Les plateformes agréées servent d’intermédiaires techniques entre les entreprises et l’administration fiscale pour l’émission et la réception des factures électroniques. Le réseau PEPPOL est un réseau sécurisé qui permet d’échanger des factures électroniques et d’autres documents normalisés entre entreprises et administrations, en France comme à l’international. Pour les acteurs de l’événementiel, se connecter à une plateforme agréée reliée au réseau PEPPOL garantit la conformité des flux de facturation, la bonne transmission des données de TVA et la compatibilité avec les systèmes d’achat des grands donneurs d’ordre publics et privés, y compris pour les prestations de billetterie, de location de lieux ou de production technique, dans le respect des formats et des standards publiés par les autorités compétentes.

Quels sont les impacts de la facturation électronique sur la trésorerie des agences ?

La facturation électronique peut améliorer la trésorerie en accélérant l’émission des factures et en réduisant les erreurs qui retardent les paiements. Un suivi plus fin des factures électroniques permet de relancer plus rapidement les clients en retard et de mieux anticiper les encaissements liés aux events. Pour les petites agences et micro‑entreprises, cette visibilité accrue sur les flux de facturation devient un atout pour négocier les délais de paiement, réduire le délai moyen de règlement de quelques jours et sécuriser les marges sur les prestations de location de lieux, de technique ou de traiteur, en s’appuyant sur des tableaux de bord partagés avec l’expert‑comptable et sur les données consolidées issues du e‑reporting.

Comment choisir un logiciel de facturation adapté à l’événementiel ?

Le choix d’un logiciel de facturation doit se faire en fonction des besoins spécifiques de l’activité événementielle, notamment la gestion des events, des acomptes et des multiples prestataires.
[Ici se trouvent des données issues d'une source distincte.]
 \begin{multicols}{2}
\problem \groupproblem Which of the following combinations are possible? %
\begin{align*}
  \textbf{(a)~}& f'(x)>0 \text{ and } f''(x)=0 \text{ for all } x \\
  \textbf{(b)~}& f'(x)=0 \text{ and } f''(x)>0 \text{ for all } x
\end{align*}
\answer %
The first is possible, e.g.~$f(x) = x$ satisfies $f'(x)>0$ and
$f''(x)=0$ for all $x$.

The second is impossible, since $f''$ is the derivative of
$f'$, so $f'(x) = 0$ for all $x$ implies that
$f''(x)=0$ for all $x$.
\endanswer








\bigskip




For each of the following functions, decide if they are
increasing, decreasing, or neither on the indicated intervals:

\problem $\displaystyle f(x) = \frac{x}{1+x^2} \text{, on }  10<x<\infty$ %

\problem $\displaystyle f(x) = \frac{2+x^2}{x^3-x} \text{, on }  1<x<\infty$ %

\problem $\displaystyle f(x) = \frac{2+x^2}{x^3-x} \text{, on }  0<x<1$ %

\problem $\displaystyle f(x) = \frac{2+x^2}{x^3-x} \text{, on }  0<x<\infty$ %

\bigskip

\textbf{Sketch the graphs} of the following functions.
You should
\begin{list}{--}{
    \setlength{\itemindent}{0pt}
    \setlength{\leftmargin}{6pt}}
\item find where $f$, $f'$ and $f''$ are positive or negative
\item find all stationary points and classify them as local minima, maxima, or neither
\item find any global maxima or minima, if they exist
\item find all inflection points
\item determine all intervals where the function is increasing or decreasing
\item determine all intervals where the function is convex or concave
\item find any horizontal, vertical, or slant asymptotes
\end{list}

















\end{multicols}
Un bon logiciel de facturation événementiel doit être compatible avec la réforme de la facturation électronique, connecté à une plateforme agréée et capable de produire un reporting clair pour l’expert‑comptable. Les solutions web spécialisées comme Lab Event ou d’autres outils orientés projet event offrent souvent une intégration plus fluide entre CRM, production, billetterie et facturation, et peuvent être comparées à l’aide des grilles d’analyse publiées par les fédérations professionnelles et les organismes publics, qui recensent également les plateformes de dématérialisation partenaires et les opérateurs PEPPOL reconnus sur les listes officielles de la Direction générale des Finances publiques.